Data to process:
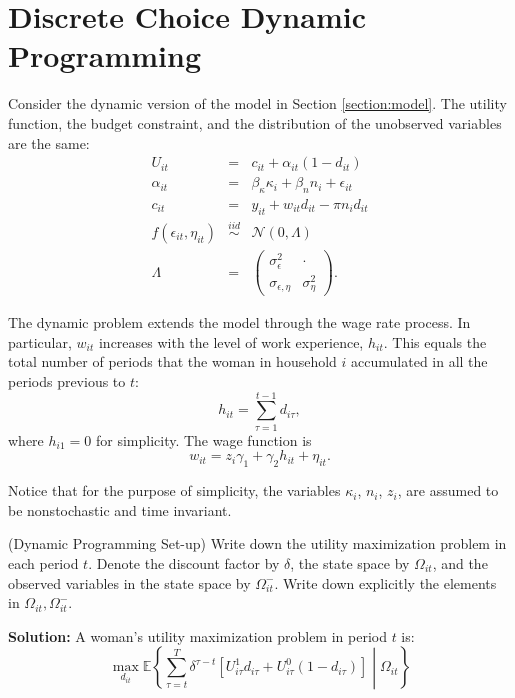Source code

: \section{Discrete Choice Dynamic Programming}
Consider the dynamic version of the model in Section \ref{section:model}. The utility function, the budget constraint, and the distribution of the unobserved variables are the same:
\begin{eqnarray*}
U_{it} &=& c_{it} + \alpha_{it} (1 - d_{it})\\
\alpha_{it} &=& \beta_{\kappa} \kappa_{i} + \beta_{n} n_{i} + \epsilon_{it}\\
c_{it} &=& y_{it} + w_{it} d_{it} - \pi n_{i} d_{it}\\
f \left( \epsilon_{it}, \eta_{it} \right) & \overset{iid}{\sim} & \mathcal{N} \left( 0, \Lambda \right)\\
\Lambda &=& \left( \begin{array}{cc} 
\sigma_{\epsilon}^2 & \cdot \\
\sigma_{\epsilon, \eta} & \sigma_{\eta}^2
\end{array} \right).
\end{eqnarray*}

\indent The dynamic problem extends the model through the wage rate process. In particular, $w_{it}$ increases with the level of work experience, $h_{it}$. This equals the total number of periods that the woman in household $i$ accumulated in all the periods previous to $t$:
\begin{equation*}
h_{it} = \sum\limits_{\tau=1}^{t-1} d_{i\tau},
\end{equation*} 
\noindent where $h_{i1} = 0$ for simplicity. The wage function is
\begin{equation*}
w_{it} = z_{i}\gamma_{1} + \gamma_{2}h_{it} + \eta_{it}.
\end{equation*} 

\noindent Notice that for the purpose of simplicity, the variables $\kappa_i$, $n_i$, $z_i$, are assumed to be nonstochastic and time invariant.

\begin{exercise} (Dynamic Programming Set-up)
Write down the utility maximization problem in each period $t$. Denote the discount factor by  $\delta$, the state space by $\Omega_{it}$, and the observed variables in the state space by $\Omega_{it}^-$. Write down explicitly the elements in $\Omega_{it},\Omega_{it}^-$.
\end{exercise}

\noindent\textbf{Solution:}	
\noindent A woman's utility maximization problem in period $t$ is:
\begin{equation*}
\max_{d_{it}} \mathbb{E}\left\{ \sum\limits_{\tau=t}^{T}\delta^{\tau-t} \left[U^{1}_{i\tau}d_{i\tau} + U^{0}_{i\tau}\left( 1-d_{i\tau} \right)\right] \middle| \Omega_{it}\right\} 
\end{equation*}

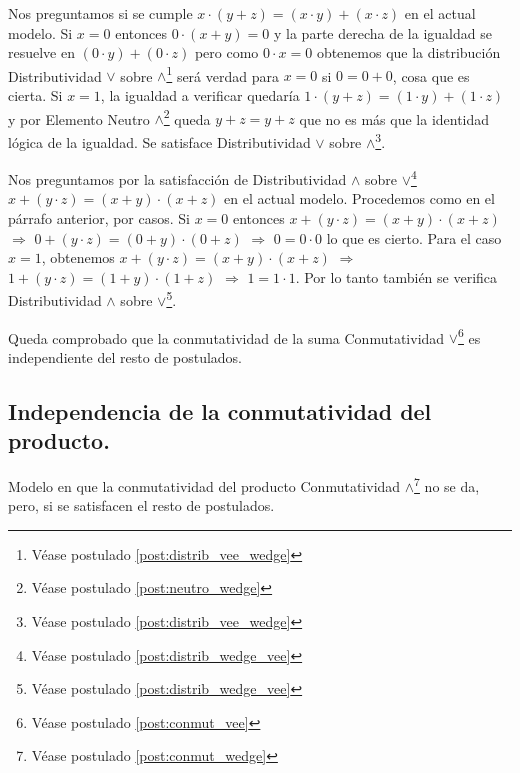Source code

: 	Nos preguntamos si se cumple \( x \cdot ( y + z ) = ( x \cdot y ) + ( x
\cdot z ) \) en el actual modelo. Si \(x = 0\) entonces \( 0 \cdot (x + y) =
0 \) y la parte derecha de la igualdad se resuelve en \( ( 0 \cdot y ) + ( 0
\cdot z ) \) pero como \( 0 \cdot x = 0 \) obtenemos que la distribución
Distributividad $\vee$ sobre $\wedge$\footnote{Véase postulado \ref{post:distrib_vee_wedge}} será verdad para \(x = 0\) si \( 0 = 0 + 0 \), cosa que es
cierta. Si \( x = 1 \), la igualdad a verificar quedaría \( 1 \cdot ( y + z )
= ( 1 \cdot y ) + ( 1 \cdot z ) \) y por Elemento Neutro $\wedge$\footnote{Véase postulado \ref{post:neutro_wedge}} queda \( y + z  =  y
+ z \) que no es más que la identidad lógica de la igualdad. Se satisface
Distributividad $\vee$ sobre $\wedge$\footnote{Véase postulado \ref{post:distrib_vee_wedge}}.



	Nos preguntamos por la satisfacción de Distributividad $\wedge$ sobre $\vee$\footnote{Véase postulado \ref{post:distrib_wedge_vee}} \( x + ( y \cdot z
) = ( x + y ) \cdot ( x + z ) \) en el actual modelo. Procedemos como en el
párrafo anterior, por casos. Si \(x = 0\) entonces \( x + ( y \cdot z ) = ( x
+ y ) \cdot ( x + z ) \) \(\Longrightarrow\) \(0 + ( y \cdot z ) = ( 0 + y )
\cdot ( 0 + z )\) \(\Longrightarrow\) \( 0 = 0 \cdot 0\) lo que es cierto.
Para el caso \(x = 1\),  obtenemos \( x + ( y \cdot z ) = ( x + y ) \cdot ( x
+ z ) \) \(\Longrightarrow\) \( 1 + ( y \cdot z ) = ( 1 + y ) \cdot ( 1 + z
)\) \(\Longrightarrow\) \( 1 = 1 \cdot 1 \). Por lo tanto también se verifica
Distributividad $\wedge$ sobre $\vee$\footnote{Véase postulado \ref{post:distrib_wedge_vee}}.



	Queda comprobado que la conmutatividad de la suma Conmutatividad $\vee$\footnote{Véase postulado \ref{post:conmut_vee}} es independiente del resto de postulados.



\subsection{Independencia de la conmutatividad del producto.}



	Modelo en que la conmutatividad del producto Conmutatividad $\wedge$\footnote{Véase postulado \ref{post:conmut_wedge}} no se da,
pero, si se satisfacen el resto de postulados.



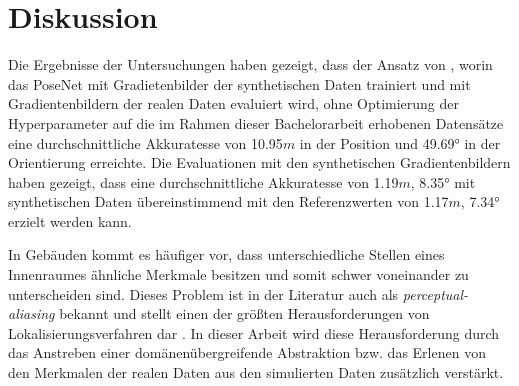 
\section{Diskussion}
\label{sec:kapitel_5}





Die Ergebnisse der Untersuchungen haben gezeigt, dass der Ansatz von \citet{acharyaBIMPoseNetIndoorCamera2019}, worin das PoseNet mit Gradietenbilder der synthetischen Daten trainiert und mit Gradientenbildern der realen Daten evaluiert wird, ohne Optimierung der Hyperparameter auf die im Rahmen dieser Bachelorarbeit erhobenen Datensätze eine durchschnittliche Akkuratesse von 10.95$m$ in der Position und 49.69° in der Orientierung erreichte. Die Evaluationen mit den synthetischen Gradientenbildern haben gezeigt, dass eine durchschnittliche Akkuratesse von 1.19$m$, 8.35° mit synthetischen Daten übereinstimmend mit den Referenzwerten von 1.17$m$, 7.34° erzielt werden kann.

In Gebäuden kommt es häufiger vor, dass unterschiedliche Stellen eines Innenraumes ähnliche Merkmale besitzen und somit schwer voneinander zu unterscheiden sind. Dieses Problem ist in der Literatur auch als \textit{perceptual-aliasing} bekannt und stellt einen der größten Herausforderungen von Lokalisierungsverfahren dar \cite{lowryVisualPlaceRecognition2016}. In dieser Arbeit wird diese Herausforderung durch das Anstreben einer domänenübergreifende Abstraktion bzw. das Erlenen von den Merkmalen der realen Daten aus den simulierten Daten zusätzlich verstärkt.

Task requirements:
For the string "Lambda", find every line of the material that contains it, and copy each one.

Solution to this task:
f \left( \epsilon_{it}, \eta_{it} \right) & \overset{iid}{\sim} & \mathcal{N} \left( 0, \Lambda \right)\\
\Lambda &=& \left( \begin{array}{cc} 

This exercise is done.